Source texts of formatted documents
•••••

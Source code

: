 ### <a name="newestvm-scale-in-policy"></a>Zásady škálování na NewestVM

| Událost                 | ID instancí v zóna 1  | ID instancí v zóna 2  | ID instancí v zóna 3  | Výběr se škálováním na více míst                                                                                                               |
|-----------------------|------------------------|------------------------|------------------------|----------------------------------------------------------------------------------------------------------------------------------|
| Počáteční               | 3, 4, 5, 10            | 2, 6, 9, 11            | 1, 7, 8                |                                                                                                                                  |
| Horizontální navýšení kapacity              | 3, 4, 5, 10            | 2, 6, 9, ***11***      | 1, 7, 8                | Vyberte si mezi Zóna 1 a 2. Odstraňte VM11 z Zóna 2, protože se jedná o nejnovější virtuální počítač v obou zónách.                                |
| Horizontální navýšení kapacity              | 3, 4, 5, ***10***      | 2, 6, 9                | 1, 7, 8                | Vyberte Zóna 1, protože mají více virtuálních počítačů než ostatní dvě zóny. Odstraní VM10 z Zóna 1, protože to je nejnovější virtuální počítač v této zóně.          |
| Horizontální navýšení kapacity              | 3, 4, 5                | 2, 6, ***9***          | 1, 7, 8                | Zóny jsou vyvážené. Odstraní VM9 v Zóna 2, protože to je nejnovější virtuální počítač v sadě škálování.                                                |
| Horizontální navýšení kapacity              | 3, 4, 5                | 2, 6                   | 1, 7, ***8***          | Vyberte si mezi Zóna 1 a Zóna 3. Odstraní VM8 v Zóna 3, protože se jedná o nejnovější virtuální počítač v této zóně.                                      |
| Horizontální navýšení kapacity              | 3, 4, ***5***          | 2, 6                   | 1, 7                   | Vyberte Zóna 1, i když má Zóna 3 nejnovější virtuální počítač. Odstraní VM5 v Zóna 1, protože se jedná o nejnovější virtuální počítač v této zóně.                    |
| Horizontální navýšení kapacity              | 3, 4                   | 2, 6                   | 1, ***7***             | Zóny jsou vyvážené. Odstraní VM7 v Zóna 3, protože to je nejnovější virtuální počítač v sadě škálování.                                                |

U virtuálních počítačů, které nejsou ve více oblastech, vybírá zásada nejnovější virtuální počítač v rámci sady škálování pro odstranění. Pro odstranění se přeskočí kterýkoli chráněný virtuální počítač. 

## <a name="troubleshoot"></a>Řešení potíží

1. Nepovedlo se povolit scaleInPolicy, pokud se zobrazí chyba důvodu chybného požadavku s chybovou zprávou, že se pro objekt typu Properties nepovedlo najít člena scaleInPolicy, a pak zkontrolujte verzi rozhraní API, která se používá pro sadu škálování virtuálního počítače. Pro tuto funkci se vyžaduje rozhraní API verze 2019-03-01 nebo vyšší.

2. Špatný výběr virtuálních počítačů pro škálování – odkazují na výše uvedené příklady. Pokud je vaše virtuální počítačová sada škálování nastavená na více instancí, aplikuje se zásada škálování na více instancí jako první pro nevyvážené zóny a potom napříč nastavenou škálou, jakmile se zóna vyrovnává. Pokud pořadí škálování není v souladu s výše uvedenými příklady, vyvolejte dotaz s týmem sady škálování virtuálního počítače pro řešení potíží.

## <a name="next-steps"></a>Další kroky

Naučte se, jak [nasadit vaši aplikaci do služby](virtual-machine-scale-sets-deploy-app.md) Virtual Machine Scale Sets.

•••••

• Brief: Throughout the data above, count the lines where the word "Horizontální" occurs, and report that figure alone.

• Answer area: 6